[Dataset excerpts]

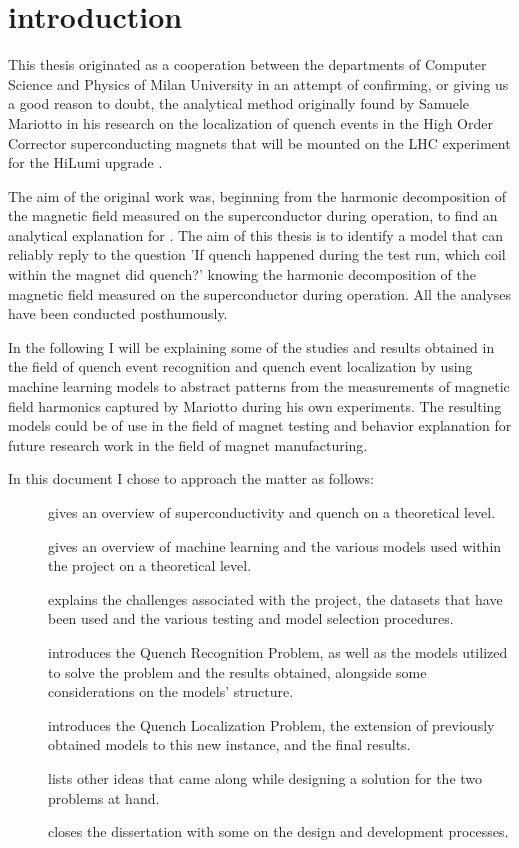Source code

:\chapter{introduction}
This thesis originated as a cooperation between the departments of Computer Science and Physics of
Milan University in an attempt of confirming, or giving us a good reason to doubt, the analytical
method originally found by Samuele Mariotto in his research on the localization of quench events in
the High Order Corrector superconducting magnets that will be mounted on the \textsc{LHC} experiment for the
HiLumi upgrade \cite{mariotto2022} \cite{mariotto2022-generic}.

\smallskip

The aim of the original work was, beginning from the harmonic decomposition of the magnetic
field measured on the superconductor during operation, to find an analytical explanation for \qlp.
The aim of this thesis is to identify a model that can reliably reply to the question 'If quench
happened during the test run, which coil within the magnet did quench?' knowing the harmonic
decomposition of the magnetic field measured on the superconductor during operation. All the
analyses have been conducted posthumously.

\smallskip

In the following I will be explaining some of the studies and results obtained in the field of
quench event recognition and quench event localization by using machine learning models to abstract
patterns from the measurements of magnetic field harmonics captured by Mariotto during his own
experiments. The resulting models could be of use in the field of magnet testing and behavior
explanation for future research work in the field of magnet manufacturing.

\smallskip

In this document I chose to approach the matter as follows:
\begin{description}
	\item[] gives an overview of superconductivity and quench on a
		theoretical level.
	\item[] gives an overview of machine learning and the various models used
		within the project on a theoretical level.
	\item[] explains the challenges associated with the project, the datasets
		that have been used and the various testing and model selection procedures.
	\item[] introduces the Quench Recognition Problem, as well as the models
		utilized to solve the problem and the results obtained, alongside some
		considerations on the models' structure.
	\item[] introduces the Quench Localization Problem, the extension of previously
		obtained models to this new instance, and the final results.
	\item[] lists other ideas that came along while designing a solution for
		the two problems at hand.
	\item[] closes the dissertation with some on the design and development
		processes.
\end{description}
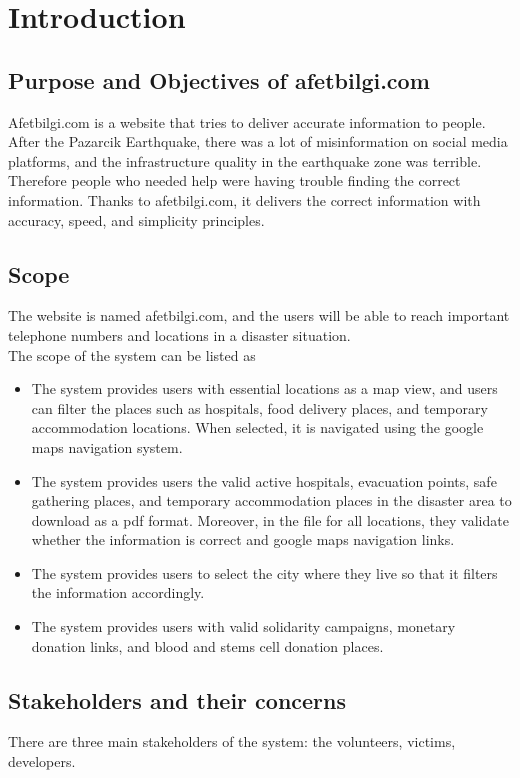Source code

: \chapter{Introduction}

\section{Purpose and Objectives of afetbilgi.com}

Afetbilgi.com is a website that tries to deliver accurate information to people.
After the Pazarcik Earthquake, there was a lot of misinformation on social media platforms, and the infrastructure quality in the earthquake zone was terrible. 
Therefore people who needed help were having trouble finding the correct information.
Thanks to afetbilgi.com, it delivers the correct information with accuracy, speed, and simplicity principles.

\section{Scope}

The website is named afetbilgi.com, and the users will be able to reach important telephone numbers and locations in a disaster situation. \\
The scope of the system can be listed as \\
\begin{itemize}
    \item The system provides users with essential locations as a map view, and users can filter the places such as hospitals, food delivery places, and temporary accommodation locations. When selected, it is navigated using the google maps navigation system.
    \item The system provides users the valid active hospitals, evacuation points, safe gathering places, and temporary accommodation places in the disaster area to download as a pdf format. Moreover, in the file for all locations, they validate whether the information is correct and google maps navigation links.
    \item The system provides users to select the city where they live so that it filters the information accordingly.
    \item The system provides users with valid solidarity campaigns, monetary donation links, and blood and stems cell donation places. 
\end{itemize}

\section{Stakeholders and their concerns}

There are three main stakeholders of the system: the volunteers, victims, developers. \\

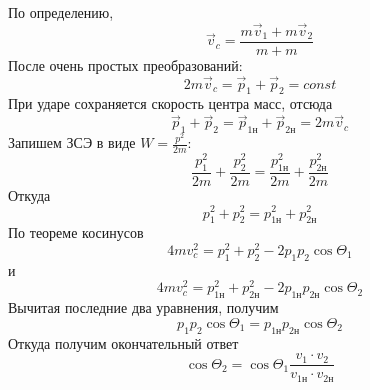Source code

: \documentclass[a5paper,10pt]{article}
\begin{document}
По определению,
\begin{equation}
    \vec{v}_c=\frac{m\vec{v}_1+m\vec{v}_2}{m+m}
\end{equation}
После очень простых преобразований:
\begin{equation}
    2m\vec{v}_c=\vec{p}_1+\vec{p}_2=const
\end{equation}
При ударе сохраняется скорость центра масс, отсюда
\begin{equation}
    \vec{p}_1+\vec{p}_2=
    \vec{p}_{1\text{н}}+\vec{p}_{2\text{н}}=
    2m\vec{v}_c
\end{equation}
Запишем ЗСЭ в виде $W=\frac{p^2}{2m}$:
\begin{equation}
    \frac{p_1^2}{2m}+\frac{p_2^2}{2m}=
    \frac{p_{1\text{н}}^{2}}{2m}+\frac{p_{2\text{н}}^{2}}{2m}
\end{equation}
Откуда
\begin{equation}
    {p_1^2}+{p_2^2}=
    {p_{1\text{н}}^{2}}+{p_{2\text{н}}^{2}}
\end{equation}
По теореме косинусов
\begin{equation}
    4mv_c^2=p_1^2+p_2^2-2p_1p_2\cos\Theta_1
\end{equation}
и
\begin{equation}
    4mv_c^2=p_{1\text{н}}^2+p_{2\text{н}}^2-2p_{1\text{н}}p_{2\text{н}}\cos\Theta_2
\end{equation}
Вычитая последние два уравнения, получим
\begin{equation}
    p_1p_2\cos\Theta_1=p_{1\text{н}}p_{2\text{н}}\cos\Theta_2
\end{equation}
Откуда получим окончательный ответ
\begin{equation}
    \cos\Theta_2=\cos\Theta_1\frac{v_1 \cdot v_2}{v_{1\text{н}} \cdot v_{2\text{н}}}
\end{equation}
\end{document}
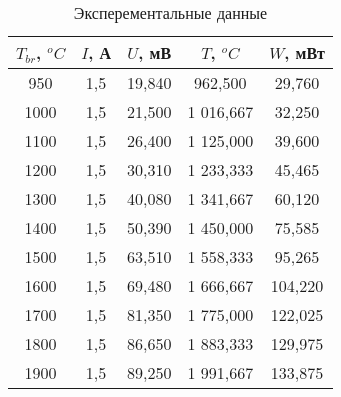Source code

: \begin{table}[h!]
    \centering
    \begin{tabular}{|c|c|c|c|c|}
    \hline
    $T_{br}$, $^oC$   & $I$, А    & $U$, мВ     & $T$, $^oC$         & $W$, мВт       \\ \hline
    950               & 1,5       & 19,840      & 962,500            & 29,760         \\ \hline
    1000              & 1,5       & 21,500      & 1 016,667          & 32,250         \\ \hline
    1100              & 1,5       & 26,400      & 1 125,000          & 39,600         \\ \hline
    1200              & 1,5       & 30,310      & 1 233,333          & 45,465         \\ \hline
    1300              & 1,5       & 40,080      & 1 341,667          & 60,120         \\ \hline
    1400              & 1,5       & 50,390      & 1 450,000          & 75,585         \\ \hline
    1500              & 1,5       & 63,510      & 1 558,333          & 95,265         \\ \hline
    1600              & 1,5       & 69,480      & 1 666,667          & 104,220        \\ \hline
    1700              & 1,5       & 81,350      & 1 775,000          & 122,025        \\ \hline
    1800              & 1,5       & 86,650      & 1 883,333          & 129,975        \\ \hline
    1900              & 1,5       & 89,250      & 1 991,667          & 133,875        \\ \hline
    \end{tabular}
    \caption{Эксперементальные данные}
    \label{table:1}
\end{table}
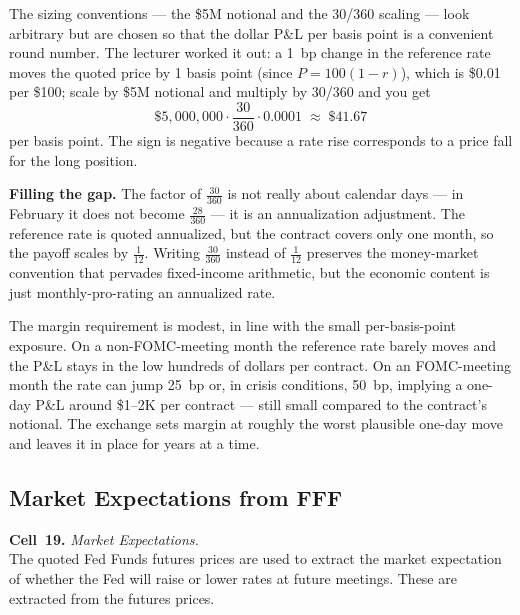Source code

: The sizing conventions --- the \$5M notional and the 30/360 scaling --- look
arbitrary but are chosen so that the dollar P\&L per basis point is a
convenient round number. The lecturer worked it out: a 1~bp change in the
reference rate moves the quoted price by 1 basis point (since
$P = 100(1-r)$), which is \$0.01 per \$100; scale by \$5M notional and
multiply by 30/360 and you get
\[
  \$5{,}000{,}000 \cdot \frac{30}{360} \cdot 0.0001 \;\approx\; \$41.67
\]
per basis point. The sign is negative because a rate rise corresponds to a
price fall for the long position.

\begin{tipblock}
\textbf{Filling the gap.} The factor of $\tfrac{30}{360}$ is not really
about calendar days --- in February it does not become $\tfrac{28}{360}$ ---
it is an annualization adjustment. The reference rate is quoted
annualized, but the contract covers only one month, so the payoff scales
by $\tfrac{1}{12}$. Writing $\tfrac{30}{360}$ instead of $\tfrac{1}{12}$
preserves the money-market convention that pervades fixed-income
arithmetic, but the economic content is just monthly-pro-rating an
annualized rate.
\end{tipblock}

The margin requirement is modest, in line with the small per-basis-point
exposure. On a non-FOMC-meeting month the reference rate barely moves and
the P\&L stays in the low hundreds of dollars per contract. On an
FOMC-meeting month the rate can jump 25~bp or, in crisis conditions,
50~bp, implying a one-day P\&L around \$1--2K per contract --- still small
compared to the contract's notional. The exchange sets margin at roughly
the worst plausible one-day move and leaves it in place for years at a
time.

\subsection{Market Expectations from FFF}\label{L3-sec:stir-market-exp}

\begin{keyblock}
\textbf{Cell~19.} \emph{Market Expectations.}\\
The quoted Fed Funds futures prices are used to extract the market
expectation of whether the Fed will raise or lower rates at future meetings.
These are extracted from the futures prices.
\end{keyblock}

* * *

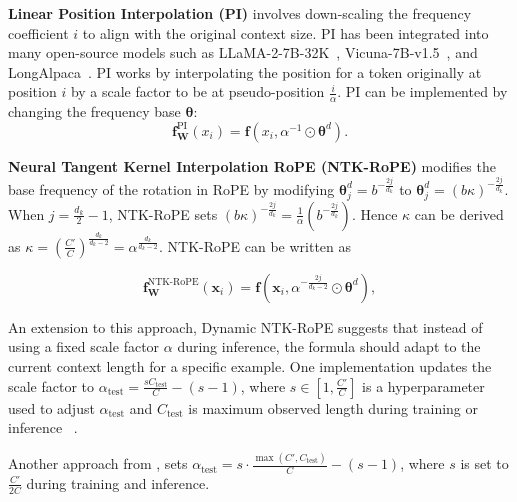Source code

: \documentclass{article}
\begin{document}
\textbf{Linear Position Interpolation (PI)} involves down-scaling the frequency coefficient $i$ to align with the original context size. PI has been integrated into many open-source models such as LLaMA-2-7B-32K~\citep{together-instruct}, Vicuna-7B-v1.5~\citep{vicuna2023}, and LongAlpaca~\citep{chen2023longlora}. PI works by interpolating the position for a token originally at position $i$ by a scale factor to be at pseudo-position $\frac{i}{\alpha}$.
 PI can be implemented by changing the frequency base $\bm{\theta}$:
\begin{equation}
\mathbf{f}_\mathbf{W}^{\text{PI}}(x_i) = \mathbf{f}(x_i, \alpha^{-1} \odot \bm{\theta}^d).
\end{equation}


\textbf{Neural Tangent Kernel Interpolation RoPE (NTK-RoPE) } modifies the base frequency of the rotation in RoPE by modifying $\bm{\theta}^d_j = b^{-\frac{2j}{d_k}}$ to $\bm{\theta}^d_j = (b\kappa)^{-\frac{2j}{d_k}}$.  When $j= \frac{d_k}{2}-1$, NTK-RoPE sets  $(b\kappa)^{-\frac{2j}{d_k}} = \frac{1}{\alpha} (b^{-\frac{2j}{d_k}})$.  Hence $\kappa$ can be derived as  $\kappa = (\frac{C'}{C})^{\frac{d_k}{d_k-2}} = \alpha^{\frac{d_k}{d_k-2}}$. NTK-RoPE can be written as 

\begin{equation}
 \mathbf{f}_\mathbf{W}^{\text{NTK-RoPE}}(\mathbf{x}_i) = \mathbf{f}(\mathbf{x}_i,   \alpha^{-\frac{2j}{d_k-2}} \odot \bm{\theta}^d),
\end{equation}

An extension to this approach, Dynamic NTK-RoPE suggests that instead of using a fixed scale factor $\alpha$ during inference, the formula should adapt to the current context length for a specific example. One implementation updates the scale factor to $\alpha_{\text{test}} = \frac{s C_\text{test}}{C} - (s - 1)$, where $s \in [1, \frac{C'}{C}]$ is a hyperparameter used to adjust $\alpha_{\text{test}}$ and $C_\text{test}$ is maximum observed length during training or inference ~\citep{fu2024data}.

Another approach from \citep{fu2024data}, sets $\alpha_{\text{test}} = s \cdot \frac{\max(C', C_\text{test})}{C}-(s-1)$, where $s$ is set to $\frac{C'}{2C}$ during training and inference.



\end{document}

--

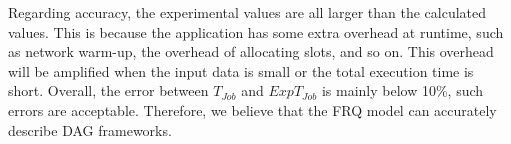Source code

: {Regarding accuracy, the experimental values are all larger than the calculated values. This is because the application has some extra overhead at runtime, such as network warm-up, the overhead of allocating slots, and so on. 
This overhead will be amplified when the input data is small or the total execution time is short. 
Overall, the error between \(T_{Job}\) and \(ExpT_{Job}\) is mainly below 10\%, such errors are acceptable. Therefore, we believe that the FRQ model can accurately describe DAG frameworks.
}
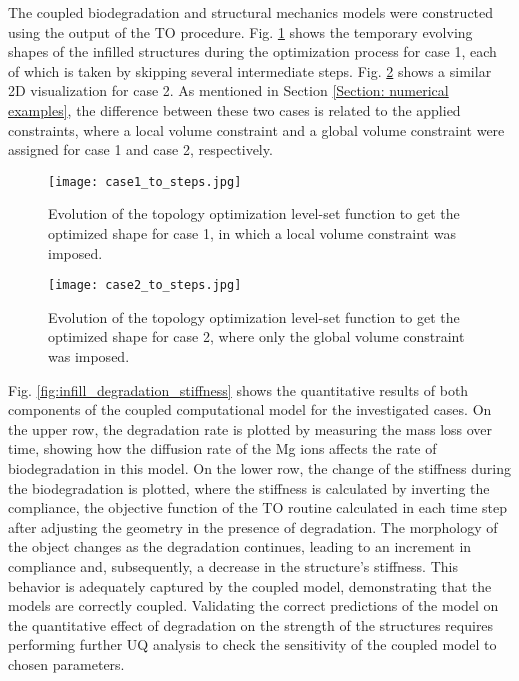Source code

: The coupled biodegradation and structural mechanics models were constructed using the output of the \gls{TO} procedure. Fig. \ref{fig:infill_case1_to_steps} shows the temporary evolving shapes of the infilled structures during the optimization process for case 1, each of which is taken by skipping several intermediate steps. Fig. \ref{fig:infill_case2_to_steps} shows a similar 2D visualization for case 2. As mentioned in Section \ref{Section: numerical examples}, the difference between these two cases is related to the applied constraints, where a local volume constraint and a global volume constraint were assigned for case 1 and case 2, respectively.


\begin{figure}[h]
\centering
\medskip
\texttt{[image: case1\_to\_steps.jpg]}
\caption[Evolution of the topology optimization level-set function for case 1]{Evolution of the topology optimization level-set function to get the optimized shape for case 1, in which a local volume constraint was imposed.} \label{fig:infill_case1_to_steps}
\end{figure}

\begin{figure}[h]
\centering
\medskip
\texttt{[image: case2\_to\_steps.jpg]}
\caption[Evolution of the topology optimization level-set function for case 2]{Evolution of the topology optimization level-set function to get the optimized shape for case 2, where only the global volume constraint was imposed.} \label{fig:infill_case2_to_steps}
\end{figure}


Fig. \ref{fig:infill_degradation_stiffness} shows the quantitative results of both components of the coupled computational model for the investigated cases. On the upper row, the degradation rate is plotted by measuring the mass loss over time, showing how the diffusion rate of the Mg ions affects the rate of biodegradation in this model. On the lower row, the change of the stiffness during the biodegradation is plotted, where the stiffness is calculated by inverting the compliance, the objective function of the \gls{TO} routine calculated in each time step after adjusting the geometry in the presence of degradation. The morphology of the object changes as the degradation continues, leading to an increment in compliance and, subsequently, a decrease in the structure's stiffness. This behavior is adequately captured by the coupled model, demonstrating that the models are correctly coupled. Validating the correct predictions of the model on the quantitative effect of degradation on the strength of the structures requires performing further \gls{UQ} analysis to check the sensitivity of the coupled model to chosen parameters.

(Problem requirements)
Pictures excluded, reproduce only the part above that opens with the line holding "various models used" and closes with the line holding "maps navigation system.", exactly as written.

(Response area)
	\item[] gives an overview of machine learning and the various models used
		within the project on a theoretical level.
	\item[] explains the challenges associated with the project, the datasets
		that have been used and the various testing and model selection procedures.
	\item[] introduces the Quench Recognition Problem, as well as the models
		utilized to solve the problem and the results obtained, alongside some
		considerations on the models' structure.
	\item[] introduces the Quench Localization Problem, the extension of previously
		obtained models to this new instance, and the final results.
	\item[] lists other ideas that came along while designing a solution for
		the two problems at hand.
	\item[] closes the dissertation with some on the design and development
		processes.
\end{description}
Source code

: \chapter{Introduction}

\section{Purpose and Objectives of afetbilgi.com}

Afetbilgi.com is a website that tries to deliver accurate information to people.
After the Pazarcik Earthquake, there was a lot of misinformation on social media platforms, and the infrastructure quality in the earthquake zone was terrible. 
Therefore people who needed help were having trouble finding the correct information.
Thanks to afetbilgi.com, it delivers the correct information with accuracy, speed, and simplicity principles.

\section{Scope}

The website is named afetbilgi.com, and the users will be able to reach important telephone numbers and locations in a disaster situation. \\
The scope of the system can be listed as \\
\begin{itemize}
    \item The system provides users with essential locations as a map view, and users can filter the places such as hospitals, food delivery places, and temporary accommodation locations. When selected, it is navigated using the google maps navigation system.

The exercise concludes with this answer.